A van transporting 41 migrants was discovered by police in North Macedonia on Friday. The migrants are reported to be from Cuba and India.
The 41 migrants, including five children, were discovered during a routine police check on a main road in North Macedonia on Friday, said a police statement, reported by the news agency Associated Press (AP).
The migrants are thought to be from Cuba and India and were being driven by a 20-year-old Serbian citizen with the initials F.R. The group is thought to have entered North Macedonia from Greece in the south.
According to AP, the migrants were taken to a shelter near the border with Greece in the town of Gevgelija. If found to have left Greece, the migrants will be sent back there, stated AP.
Balkan route changes
Discoveries of migrants traveling through North Macedonia have become less frequent after the authorities stepped up controls on the Greek-North Macedonian border. Last year, a barbed wire fence was erected on the border of North Macedonia and Serbia.

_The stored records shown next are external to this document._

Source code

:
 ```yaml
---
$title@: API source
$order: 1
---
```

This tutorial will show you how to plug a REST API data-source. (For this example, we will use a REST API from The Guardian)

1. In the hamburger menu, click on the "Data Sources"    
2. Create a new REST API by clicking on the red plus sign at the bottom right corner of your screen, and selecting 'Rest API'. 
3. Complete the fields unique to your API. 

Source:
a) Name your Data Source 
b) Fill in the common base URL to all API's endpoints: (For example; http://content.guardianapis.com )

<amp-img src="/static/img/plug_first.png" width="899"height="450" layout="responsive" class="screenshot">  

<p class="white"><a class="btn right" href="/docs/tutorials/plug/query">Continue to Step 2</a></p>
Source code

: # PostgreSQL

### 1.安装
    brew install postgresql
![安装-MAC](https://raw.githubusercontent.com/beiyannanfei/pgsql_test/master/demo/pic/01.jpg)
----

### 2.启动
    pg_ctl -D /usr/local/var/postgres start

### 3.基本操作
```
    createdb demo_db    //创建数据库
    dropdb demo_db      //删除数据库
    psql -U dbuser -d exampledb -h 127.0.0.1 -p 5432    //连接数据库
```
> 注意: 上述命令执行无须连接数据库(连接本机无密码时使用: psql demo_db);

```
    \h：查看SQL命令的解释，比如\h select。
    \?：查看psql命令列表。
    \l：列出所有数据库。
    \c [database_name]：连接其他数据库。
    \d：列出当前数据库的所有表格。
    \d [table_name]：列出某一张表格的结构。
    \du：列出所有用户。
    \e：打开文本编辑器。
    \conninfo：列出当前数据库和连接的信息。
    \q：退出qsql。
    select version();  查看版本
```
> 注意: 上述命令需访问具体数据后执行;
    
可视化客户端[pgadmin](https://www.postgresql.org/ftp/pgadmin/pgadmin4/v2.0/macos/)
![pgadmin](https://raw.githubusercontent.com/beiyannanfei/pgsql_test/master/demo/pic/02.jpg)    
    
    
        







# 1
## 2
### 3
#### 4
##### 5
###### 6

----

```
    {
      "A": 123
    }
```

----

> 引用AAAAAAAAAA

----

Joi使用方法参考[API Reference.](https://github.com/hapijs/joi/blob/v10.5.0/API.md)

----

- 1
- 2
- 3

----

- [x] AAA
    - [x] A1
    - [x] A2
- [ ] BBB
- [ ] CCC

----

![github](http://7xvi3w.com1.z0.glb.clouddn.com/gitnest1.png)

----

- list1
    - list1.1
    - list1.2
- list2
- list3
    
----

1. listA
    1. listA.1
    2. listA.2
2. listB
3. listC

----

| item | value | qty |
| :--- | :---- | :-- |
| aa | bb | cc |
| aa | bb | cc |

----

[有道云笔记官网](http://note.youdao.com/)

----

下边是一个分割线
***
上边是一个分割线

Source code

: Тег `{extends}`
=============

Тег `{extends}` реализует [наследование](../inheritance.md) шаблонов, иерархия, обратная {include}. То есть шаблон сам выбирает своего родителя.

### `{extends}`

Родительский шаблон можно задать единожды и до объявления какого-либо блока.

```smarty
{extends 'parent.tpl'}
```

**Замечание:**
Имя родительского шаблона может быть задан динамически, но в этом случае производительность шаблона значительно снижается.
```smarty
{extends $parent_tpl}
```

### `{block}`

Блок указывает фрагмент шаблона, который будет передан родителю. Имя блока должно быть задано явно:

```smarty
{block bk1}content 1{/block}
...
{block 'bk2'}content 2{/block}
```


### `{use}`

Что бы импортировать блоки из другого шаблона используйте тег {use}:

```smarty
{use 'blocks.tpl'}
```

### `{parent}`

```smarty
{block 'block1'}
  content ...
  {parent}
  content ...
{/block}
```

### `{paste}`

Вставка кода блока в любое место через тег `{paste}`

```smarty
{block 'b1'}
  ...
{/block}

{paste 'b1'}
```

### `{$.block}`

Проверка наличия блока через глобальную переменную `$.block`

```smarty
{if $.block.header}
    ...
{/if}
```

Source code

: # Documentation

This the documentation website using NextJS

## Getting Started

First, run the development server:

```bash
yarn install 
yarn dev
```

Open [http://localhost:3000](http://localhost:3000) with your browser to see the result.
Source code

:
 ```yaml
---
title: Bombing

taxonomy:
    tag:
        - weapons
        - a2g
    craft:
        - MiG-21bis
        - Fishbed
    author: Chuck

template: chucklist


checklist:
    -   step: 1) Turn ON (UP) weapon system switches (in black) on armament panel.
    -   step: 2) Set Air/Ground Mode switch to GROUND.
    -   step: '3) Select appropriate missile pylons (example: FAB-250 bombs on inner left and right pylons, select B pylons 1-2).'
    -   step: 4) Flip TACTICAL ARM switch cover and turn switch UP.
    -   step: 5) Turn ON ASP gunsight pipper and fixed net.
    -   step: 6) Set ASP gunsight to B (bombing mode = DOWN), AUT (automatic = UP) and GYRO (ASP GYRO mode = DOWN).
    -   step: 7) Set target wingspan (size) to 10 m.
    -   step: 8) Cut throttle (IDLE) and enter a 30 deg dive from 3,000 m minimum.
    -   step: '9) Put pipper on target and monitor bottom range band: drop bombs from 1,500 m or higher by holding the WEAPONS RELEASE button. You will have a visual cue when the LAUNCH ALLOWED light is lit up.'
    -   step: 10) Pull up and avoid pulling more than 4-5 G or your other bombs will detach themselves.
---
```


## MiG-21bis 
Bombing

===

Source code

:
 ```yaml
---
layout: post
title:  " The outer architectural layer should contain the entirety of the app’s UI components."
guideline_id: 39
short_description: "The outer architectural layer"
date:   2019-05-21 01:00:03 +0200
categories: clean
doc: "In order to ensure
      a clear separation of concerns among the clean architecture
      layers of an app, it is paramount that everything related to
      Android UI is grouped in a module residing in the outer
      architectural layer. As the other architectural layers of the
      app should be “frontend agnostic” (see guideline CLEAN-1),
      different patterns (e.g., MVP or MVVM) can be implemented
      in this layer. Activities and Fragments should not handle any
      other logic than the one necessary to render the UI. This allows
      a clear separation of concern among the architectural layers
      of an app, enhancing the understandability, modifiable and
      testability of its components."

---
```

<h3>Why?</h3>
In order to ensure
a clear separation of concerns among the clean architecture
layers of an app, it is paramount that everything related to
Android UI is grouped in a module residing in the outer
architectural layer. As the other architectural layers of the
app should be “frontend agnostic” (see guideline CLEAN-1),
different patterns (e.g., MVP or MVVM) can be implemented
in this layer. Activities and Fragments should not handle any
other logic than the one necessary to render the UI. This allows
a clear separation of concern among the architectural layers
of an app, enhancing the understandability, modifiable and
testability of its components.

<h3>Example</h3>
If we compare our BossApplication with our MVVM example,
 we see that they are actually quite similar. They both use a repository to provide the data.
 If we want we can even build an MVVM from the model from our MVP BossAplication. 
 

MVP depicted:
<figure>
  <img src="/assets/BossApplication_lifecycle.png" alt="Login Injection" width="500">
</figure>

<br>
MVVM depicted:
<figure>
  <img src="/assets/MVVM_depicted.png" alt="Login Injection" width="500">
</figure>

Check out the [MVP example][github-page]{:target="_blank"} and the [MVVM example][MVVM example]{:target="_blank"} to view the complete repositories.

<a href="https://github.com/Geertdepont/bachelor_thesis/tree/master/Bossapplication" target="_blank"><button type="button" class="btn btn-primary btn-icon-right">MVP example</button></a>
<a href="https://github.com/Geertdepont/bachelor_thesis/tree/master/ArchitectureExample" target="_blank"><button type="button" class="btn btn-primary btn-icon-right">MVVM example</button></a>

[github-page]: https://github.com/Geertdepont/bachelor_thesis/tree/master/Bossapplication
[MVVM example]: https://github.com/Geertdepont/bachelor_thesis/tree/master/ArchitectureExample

The regional English-language online site Balkan Insight reports more migrants are hoping to make their way through Albania, Kosovo and then Serbia in order to reach the EU, via Hungary, Romania or Croatia, or alternatively by sea from Albania to Italy.
The EU’s border agency Frontex is also operating on the border between Greece and North Macedonia. At the end of November, an Italian human rights organization ASGI (Association for Juridical Studies on Immigration) sent a four-person team to the border to monitor work going on there. However, they say they were expelled, a charge Frontex denies.
Italian team at border
Frontex told Balkan Insight that they suspected the Italian team had "crossed the border illegally." So Frontex officers "checked their identification documents and then handed them over to Greek officers for further checks." Frontex said that the Italian citizens on the team then "expressed their wish to go back to North Macedonia, where they were accommodated."
Frontex said its actions were "in line with procedures and were performed in a calm and respectful manner."
A statement from ASGI at the time said that their team "was taken into custody by a mixed patrol of Greek policemen, border police and Frontex agents during a technical-legal visit at the Greek-Macedonian border near Idomeni, in Greece, [and] was brought back to the border crossing point and forced to return on foot to Macedonian territory."
The ASGI statement said that "within a few minues...they were quickly surrounded on all sides by about ten agents." Shortly after, an armoured Greek police van drove up and the Italian group were told to get in. In the ASGI account, the identification documents of the group were held by police "without any explanation being given." The group was then "verbally attacked" by various officers.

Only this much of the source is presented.